■ **WORK INSTRUCTION**
No line of the records may be dropped; print them all again exactly.
[DATA PROVIDED Boundary: Start]
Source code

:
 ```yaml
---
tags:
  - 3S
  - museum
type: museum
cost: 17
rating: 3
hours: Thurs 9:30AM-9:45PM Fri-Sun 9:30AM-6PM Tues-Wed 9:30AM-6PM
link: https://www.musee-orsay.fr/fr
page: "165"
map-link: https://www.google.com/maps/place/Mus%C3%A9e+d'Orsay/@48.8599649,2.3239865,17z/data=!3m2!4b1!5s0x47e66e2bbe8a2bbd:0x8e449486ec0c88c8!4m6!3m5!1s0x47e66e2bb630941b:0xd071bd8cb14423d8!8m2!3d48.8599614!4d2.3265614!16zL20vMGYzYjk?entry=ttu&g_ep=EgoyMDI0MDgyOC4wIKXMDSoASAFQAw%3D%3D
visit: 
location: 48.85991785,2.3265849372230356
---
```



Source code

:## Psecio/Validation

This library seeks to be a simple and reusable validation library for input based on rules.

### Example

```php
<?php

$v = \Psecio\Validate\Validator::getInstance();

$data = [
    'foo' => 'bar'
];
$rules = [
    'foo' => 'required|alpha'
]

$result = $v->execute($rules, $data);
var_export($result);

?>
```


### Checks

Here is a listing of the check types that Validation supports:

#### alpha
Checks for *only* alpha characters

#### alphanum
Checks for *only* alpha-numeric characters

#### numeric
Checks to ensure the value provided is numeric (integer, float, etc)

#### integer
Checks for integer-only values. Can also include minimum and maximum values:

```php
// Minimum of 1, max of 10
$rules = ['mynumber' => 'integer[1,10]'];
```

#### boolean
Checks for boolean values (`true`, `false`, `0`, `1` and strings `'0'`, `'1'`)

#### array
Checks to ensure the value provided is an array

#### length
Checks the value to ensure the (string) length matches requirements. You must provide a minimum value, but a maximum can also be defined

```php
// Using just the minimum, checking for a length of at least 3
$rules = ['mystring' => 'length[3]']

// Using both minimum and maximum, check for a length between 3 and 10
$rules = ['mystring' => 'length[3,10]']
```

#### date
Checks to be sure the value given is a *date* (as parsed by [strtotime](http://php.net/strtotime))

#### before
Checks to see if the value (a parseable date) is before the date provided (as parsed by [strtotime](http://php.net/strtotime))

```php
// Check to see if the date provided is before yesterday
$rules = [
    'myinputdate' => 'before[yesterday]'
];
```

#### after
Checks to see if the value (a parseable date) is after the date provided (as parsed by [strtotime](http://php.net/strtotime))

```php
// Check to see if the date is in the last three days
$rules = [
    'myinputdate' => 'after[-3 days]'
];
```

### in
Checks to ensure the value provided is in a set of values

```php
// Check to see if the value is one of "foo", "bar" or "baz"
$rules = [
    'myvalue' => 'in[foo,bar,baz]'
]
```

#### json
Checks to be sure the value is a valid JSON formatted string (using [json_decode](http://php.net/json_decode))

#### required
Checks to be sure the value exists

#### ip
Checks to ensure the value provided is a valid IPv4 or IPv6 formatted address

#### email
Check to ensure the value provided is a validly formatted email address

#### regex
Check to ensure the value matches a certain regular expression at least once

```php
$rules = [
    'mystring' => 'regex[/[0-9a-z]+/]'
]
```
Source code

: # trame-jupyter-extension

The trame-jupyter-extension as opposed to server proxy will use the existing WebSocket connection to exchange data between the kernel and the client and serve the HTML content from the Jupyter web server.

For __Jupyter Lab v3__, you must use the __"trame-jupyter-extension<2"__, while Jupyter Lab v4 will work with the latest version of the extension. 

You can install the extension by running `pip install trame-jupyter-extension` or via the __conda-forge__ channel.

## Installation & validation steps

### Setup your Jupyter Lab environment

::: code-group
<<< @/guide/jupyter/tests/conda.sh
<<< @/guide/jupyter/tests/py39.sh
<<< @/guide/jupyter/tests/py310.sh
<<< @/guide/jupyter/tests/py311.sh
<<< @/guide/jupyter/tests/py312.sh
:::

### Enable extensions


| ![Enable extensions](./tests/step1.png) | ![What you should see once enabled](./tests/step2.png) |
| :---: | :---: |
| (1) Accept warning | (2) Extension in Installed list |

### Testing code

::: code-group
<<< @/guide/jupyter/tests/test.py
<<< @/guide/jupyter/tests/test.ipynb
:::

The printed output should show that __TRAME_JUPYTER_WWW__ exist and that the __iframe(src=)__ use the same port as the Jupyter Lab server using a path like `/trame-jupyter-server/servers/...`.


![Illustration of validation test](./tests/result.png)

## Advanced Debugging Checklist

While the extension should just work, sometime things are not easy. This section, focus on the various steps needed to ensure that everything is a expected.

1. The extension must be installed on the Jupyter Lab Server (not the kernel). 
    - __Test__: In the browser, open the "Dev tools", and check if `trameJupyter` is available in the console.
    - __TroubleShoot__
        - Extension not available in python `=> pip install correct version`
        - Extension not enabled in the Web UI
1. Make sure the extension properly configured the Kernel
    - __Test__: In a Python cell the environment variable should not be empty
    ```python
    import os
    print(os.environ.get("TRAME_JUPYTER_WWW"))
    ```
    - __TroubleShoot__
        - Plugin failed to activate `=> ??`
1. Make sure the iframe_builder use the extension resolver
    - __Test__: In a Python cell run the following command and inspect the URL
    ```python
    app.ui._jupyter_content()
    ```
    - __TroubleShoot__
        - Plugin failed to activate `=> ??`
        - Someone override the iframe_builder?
[DATA PROVIDED Boundary: End]
■ **RESPONSE TO THIS TASK**
Source code

:
 ```yaml
---
tags:
  - 3S
  - museum
type: museum
cost: 17
rating: 3
hours: Thurs 9:30AM-9:45PM Fri-Sun 9:30AM-6PM Tues-Wed 9:30AM-6PM
link: https://www.musee-orsay.fr/fr
page: "165"
map-link: https://www.google.com/maps/place/Mus%C3%A9e+d'Orsay/@48.8599649,2.3239865,17z/data=!3m2!4b1!5s0x47e66e2bbe8a2bbd:0x8e449486ec0c88c8!4m6!3m5!1s0x47e66e2bb630941b:0xd071bd8cb14423d8!8m2!3d48.8599614!4d2.3265614!16zL20vMGYzYjk?entry=ttu&g_ep=EgoyMDI0MDgyOC4wIKXMDSoASAFQAw%3D%3D
visit: 
location: 48.85991785,2.3265849372230356
---
```



Source code

:## Psecio/Validation

This library seeks to be a simple and reusable validation library for input based on rules.

### Example

```php
<?php

$v = \Psecio\Validate\Validator::getInstance();

$data = [
    'foo' => 'bar'
];
$rules = [
    'foo' => 'required|alpha'
]

$result = $v->execute($rules, $data);
var_export($result);

?>
```


### Checks

Here is a listing of the check types that Validation supports:

#### alpha
Checks for *only* alpha characters

#### alphanum
Checks for *only* alpha-numeric characters

#### numeric
Checks to ensure the value provided is numeric (integer, float, etc)

#### integer
Checks for integer-only values. Can also include minimum and maximum values:

```php
// Minimum of 1, max of 10
$rules = ['mynumber' => 'integer[1,10]'];
```

#### boolean
Checks for boolean values (`true`, `false`, `0`, `1` and strings `'0'`, `'1'`)

#### array
Checks to ensure the value provided is an array

#### length
Checks the value to ensure the (string) length matches requirements. You must provide a minimum value, but a maximum can also be defined

```php
// Using just the minimum, checking for a length of at least 3
$rules = ['mystring' => 'length[3]']

// Using both minimum and maximum, check for a length between 3 and 10
$rules = ['mystring' => 'length[3,10]']
```

#### date
Checks to be sure the value given is a *date* (as parsed by [strtotime](http://php.net/strtotime))

#### before
Checks to see if the value (a parseable date) is before the date provided (as parsed by [strtotime](http://php.net/strtotime))

```php
// Check to see if the date provided is before yesterday
$rules = [
    'myinputdate' => 'before[yesterday]'
];
```

#### after
Checks to see if the value (a parseable date) is after the date provided (as parsed by [strtotime](http://php.net/strtotime))

```php
// Check to see if the date is in the last three days
$rules = [
    'myinputdate' => 'after[-3 days]'
];
```

### in
Checks to ensure the value provided is in a set of values

```php
// Check to see if the value is one of "foo", "bar" or "baz"
$rules = [
    'myvalue' => 'in[foo,bar,baz]'
]
```

#### json
Checks to be sure the value is a valid JSON formatted string (using [json_decode](http://php.net/json_decode))

#### required
Checks to be sure the value exists

#### ip
Checks to ensure the value provided is a valid IPv4 or IPv6 formatted address

#### email
Check to ensure the value provided is a validly formatted email address

#### regex
Check to ensure the value matches a certain regular expression at least once

```php
$rules = [
    'mystring' => 'regex[/[0-9a-z]+/]'
]
```
Source code

: # trame-jupyter-extension

The trame-jupyter-extension as opposed to server proxy will use the existing WebSocket connection to exchange data between the kernel and the client and serve the HTML content from the Jupyter web server.

For __Jupyter Lab v3__, you must use the __"trame-jupyter-extension<2"__, while Jupyter Lab v4 will work with the latest version of the extension. 

You can install the extension by running `pip install trame-jupyter-extension` or via the __conda-forge__ channel.

## Installation & validation steps

### Setup your Jupyter Lab environment

::: code-group
<<< @/guide/jupyter/tests/conda.sh
<<< @/guide/jupyter/tests/py39.sh
<<< @/guide/jupyter/tests/py310.sh
<<< @/guide/jupyter/tests/py311.sh
<<< @/guide/jupyter/tests/py312.sh
:::

### Enable extensions


| ![Enable extensions](./tests/step1.png) | ![What you should see once enabled](./tests/step2.png) |
| :---: | :---: |
| (1) Accept warning | (2) Extension in Installed list |

### Testing code

::: code-group
<<< @/guide/jupyter/tests/test.py
<<< @/guide/jupyter/tests/test.ipynb
:::

The printed output should show that __TRAME_JUPYTER_WWW__ exist and that the __iframe(src=)__ use the same port as the Jupyter Lab server using a path like `/trame-jupyter-server/servers/...`.


![Illustration of validation test](./tests/result.png)

## Advanced Debugging Checklist

While the extension should just work, sometime things are not easy. This section, focus on the various steps needed to ensure that everything is a expected.

1. The extension must be installed on the Jupyter Lab Server (not the kernel). 
    - __Test__: In the browser, open the "Dev tools", and check if `trameJupyter` is available in the console.
    - __TroubleShoot__
        - Extension not available in python `=> pip install correct version`
        - Extension not enabled in the Web UI
1. Make sure the extension properly configured the Kernel
    - __Test__: In a Python cell the environment variable should not be empty
    ```python
    import os
    print(os.environ.get("TRAME_JUPYTER_WWW"))
    ```
    - __TroubleShoot__
        - Plugin failed to activate `=> ??`
1. Make sure the iframe_builder use the extension resolver
    - __Test__: In a Python cell run the following command and inspect the URL
    ```python
    app.ui._jupyter_content()
    ```
    - __TroubleShoot__
        - Plugin failed to activate `=> ??`
        - Someone override the iframe_builder?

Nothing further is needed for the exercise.